# Try it
Retype the records in full, and please keep the pictures out of the copy.
*** Material for this task ***
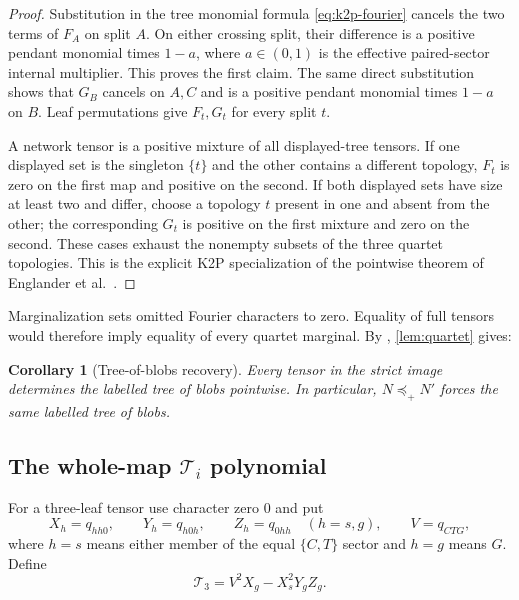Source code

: \documentclass[11pt]{article}
\newtheorem{corollary}[theorem]{Corollary}
\theoremstyle{remark}
\newcommand{\preceqplus}{\preceq_+}
\newcommand{\1}{\mathbf 1}
\begin{document}
\begin{proof}
Substitution in the tree monomial formula \eqref{eq:k2p-fourier} cancels the
two terms of \(F_A\) on split \(A\).  On either crossing split, their
difference is a positive pendant monomial times \(1-a\), where \(a\in(0,1)\)
is the effective paired-sector internal multiplier.  This proves the first
claim.  The same direct substitution shows that \(G_B\) cancels on \(A,C\)
and is a positive pendant monomial times \(1-a\) on \(B\).  Leaf
permutations give \(F_t,G_t\) for every split \(t\).

A network tensor is a positive mixture of all displayed-tree tensors.  If one
displayed set is the singleton \(\{t\}\) and the other contains a different
topology, \(F_t\) is zero on the first map and positive on the second.  If
both displayed sets have size at least two and differ, choose a topology
\(t\) present in one and absent from the other; the corresponding \(G_t\)
is positive on the first mixture and zero on the second.  These cases exhaust
the nonempty subsets of the three quartet topologies.  This is the explicit
K2P specialization of the pointwise theorem of
Englander et al.~\cite[Propositions~2.9--2.10 and
Theorem~2.11]{EnglanderEtAl2026}.
\end{proof}

Marginalization sets omitted Fourier characters to zero.  Equality of full
tensors would therefore imply equality of every quartet marginal.  By
\cite[Corollary~2.12]{EnglanderEtAl2026}, \cref{lem:quartet} gives:

\begin{corollary}[Tree-of-blobs recovery]\label{cor:tree-blobs}
Every tensor in the strict image determines the labelled tree of blobs
pointwise.  In particular, \(N\preceqplus N'\) forces the same labelled tree
of blobs.
\end{corollary}

\subsection{The whole-map \texorpdfstring{\(\mathcal T_i\)}{Ti} polynomial}

For a three-leaf tensor use character zero \(0\) and put
\[
 X_h=q_{hh0},\qquad Y_h=q_{h0h},\qquad Z_h=q_{0hh}\quad(h=s,g),
 \qquad V=q_{CTG},
\]
where \(h=s\) means either member of the equal \(\{C,T\}\) sector and
\(h=g\) means \(G\).  Define
\begin{equation}\label{eq:Ti}
 \mathcal T_3=V^2X_g-X_s^2Y_gZ_g.
\end{equation}
\end{document}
*** End of Material for this task ***
# Your solution
Source code

: \documentclass[11pt]{article}
\newtheorem{corollary}[theorem]{Corollary}
\theoremstyle{remark}
\newcommand{\preceqplus}{\preceq_+}
\newcommand{\1}{\mathbf 1}
\begin{document}
\begin{proof}
Substitution in the tree monomial formula \eqref{eq:k2p-fourier} cancels the
two terms of \(F_A\) on split \(A\).  On either crossing split, their
difference is a positive pendant monomial times \(1-a\), where \(a\in(0,1)\)
is the effective paired-sector internal multiplier.  This proves the first
claim.  The same direct substitution shows that \(G_B\) cancels on \(A,C\)
and is a positive pendant monomial times \(1-a\) on \(B\).  Leaf
permutations give \(F_t,G_t\) for every split \(t\).

A network tensor is a positive mixture of all displayed-tree tensors.  If one
displayed set is the singleton \(\{t\}\) and the other contains a different
topology, \(F_t\) is zero on the first map and positive on the second.  If
both displayed sets have size at least two and differ, choose a topology
\(t\) present in one and absent from the other; the corresponding \(G_t\)
is positive on the first mixture and zero on the second.  These cases exhaust
the nonempty subsets of the three quartet topologies.  This is the explicit
K2P specialization of the pointwise theorem of
Englander et al.~\cite[Propositions~2.9--2.10 and
Theorem~2.11]{EnglanderEtAl2026}.
\end{proof}

Marginalization sets omitted Fourier characters to zero.  Equality of full
tensors would therefore imply equality of every quartet marginal.  By
\cite[Corollary~2.12]{EnglanderEtAl2026}, \cref{lem:quartet} gives:

\begin{corollary}[Tree-of-blobs recovery]\label{cor:tree-blobs}
Every tensor in the strict image determines the labelled tree of blobs
pointwise.  In particular, \(N\preceqplus N'\) forces the same labelled tree
of blobs.
\end{corollary}

\subsection{The whole-map \texorpdfstring{\(\mathcal T_i\)}{Ti} polynomial}

For a three-leaf tensor use character zero \(0\) and put
\[
 X_h=q_{hh0},\qquad Y_h=q_{h0h},\qquad Z_h=q_{0hh}\quad(h=s,g),
 \qquad V=q_{CTG},
\]
where \(h=s\) means either member of the equal \(\{C,T\}\) sector and
\(h=g\) means \(G\).  Define
\begin{equation}\label{eq:Ti}
 \mathcal T_3=V^2X_g-X_s^2Y_gZ_g.
\end{equation}
\end{document}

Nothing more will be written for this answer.